Problem to solve —
Report the count of lines containing the word "will" in these records, with no other text.
---------- Material to process
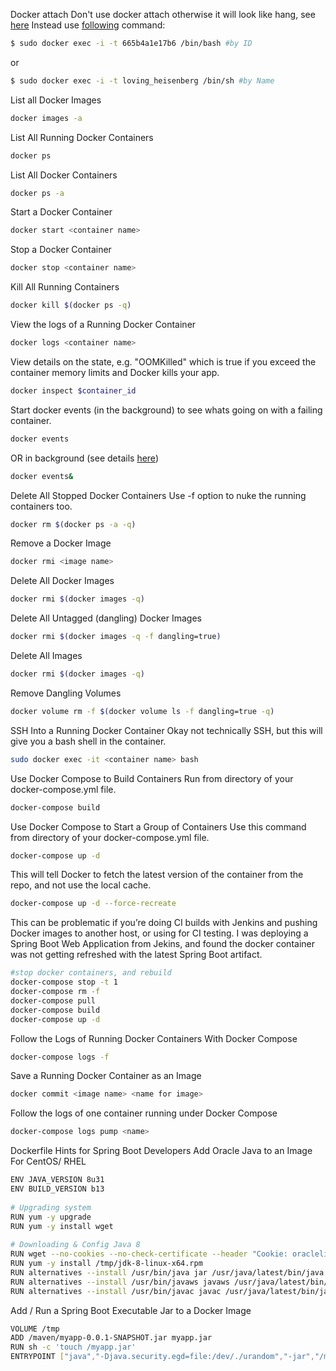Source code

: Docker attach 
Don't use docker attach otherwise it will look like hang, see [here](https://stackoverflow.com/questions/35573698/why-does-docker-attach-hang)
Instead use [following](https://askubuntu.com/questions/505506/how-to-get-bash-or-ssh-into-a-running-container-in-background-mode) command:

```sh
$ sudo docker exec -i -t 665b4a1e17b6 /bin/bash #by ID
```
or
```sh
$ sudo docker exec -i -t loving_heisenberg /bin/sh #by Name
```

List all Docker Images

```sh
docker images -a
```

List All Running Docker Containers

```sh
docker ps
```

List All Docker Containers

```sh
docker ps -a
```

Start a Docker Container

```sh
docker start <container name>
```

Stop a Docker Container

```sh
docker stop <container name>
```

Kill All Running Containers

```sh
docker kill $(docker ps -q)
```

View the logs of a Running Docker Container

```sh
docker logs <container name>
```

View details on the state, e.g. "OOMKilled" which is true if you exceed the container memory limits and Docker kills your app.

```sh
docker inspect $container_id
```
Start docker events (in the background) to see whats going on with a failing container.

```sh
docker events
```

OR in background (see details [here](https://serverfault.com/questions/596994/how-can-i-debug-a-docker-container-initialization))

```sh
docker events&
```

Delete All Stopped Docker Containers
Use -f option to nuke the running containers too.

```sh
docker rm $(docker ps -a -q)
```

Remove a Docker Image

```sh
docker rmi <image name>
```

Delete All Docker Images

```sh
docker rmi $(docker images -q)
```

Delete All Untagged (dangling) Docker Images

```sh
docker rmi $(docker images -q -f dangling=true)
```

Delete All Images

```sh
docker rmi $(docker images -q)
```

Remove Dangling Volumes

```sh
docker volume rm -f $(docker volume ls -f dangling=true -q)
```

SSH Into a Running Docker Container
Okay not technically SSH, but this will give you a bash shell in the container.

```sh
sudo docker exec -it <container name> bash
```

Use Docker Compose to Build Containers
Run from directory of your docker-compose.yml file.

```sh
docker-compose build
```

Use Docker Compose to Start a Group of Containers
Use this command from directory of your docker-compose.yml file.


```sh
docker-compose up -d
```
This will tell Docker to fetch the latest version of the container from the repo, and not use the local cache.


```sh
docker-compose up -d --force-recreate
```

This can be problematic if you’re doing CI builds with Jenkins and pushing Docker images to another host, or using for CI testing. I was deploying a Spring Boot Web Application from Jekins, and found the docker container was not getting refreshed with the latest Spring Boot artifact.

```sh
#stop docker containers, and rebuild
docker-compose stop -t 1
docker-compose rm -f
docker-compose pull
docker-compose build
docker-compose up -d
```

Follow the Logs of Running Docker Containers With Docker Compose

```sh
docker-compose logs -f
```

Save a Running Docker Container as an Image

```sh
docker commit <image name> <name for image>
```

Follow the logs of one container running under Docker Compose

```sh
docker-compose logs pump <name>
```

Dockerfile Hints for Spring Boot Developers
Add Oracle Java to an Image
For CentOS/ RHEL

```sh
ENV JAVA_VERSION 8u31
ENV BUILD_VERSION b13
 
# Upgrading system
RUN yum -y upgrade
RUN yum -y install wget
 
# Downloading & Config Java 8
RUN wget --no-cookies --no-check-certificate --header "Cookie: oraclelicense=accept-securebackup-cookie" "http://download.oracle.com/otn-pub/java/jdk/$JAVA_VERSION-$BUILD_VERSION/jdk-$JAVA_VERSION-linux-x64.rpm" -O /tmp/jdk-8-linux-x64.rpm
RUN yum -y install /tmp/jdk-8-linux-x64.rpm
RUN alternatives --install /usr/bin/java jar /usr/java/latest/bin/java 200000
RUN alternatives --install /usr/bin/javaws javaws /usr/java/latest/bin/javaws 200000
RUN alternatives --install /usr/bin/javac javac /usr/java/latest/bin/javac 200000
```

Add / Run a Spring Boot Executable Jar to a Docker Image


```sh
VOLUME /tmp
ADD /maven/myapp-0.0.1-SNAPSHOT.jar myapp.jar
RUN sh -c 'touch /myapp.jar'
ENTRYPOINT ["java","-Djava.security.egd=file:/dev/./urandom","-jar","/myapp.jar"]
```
--------------------
Finished exercise —
3